A trip to the bathroom and a tiny tinge of pink upon the toilet paper prompted an emergency visit to my OB’s office. My doctor came in after what felt like hours, his warm, familiar grin greeting us as he shook Harper’s hand. I was comforted when he couldn’t detect any bleeding, and as he rolled in the sonogram machine, I quickly set my phone to camera mode and rested it on my swollen belly so I could capture a picture of the screen that would surely confirm all was well.
As you might’ve guessed by now, I never got that picture.
I saw the screen. I saw the little blob. And I saw nothing else. No tiny heartbeat as I’d seen merely two weeks before, no movement. The image on the screen was as still and silent as everyone else in the room. I watched helplessly as my doctor quickly turned the screen away, shielding our view, his brow furrowed and smile fading, and I knew at that moment that something was utterly wrong. “I’m just so sorry,” he said, with a steadiness and sorrow in his voice that told me while he’d repeated these words thousands of times before, they never got any easier. “The baby appears to have passed away about a week and a half ago.”

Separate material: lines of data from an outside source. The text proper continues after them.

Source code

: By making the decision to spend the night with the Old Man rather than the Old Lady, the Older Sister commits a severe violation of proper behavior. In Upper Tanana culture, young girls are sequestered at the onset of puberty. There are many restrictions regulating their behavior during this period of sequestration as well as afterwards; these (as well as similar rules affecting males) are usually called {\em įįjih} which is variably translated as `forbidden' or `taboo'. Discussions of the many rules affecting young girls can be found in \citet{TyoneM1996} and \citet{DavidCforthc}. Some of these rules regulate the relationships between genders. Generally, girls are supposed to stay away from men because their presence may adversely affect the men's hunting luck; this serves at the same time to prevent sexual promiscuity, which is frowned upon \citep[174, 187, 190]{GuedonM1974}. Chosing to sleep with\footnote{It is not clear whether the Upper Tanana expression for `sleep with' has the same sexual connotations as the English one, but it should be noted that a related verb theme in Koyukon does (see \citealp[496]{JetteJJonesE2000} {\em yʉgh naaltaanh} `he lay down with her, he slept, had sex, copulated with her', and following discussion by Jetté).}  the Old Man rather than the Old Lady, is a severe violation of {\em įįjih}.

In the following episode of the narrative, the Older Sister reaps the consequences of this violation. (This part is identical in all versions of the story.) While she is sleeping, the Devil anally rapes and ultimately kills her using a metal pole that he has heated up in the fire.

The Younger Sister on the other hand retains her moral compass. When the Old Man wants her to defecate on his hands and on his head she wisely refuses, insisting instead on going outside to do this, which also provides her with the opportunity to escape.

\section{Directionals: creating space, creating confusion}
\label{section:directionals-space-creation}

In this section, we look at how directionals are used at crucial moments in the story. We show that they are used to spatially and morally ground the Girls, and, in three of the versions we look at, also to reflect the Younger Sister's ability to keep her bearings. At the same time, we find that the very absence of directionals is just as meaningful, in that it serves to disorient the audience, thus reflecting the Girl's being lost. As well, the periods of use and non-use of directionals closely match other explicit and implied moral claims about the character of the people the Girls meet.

That was the year I learned to grieve and let go.
Six months later, just after New Year’s, my heart restored itself. On January 3, I picked the word “PEACE” as my power word for 2016, in hopes that whatever happened—whether we welcomed a second child or sailed off into the sunset as a trio—I’d find peace in God’s path for our family. The next day, I discovered that I was five weeks pregnant. My fears—first, of losing the baby to another miscarriage, and later, of developing preeclampsia and experiencing another early delivery—proved to be unfounded when a second beautiful baby girl, Hayes, arrived right on time on her scheduled C-section date, completing our family of four.
That was the year I learned to trust God’s plan whole-heartedly.
In the almost 11 years since I first became a mother, my heart has surged and splintered, cracked and mended. I’ve shrieked over first steps and let teardrops trickle on first days of school. I’ve laughed until my sides hurt, and I’ve lost sleep over their fevers and friendships. I’ve cheered on their victories, absorbed their disappointments, relished in their happiness, and sobbed over their sorrows. My two precious daughters have brought more joy to my heart than I ever thought possible and broken it more times than I can count.
These are the days that I’m learning to appreciate how lucky I am, to have a heart that’s experienced a rich range of highs and lows. It isn’t pretty and polished and without flaw, but my patchwork heart tells a story, stitched up and sewn together by lessons in time, never quite the same as before it so deeply loved and yet never more beautiful than it is today.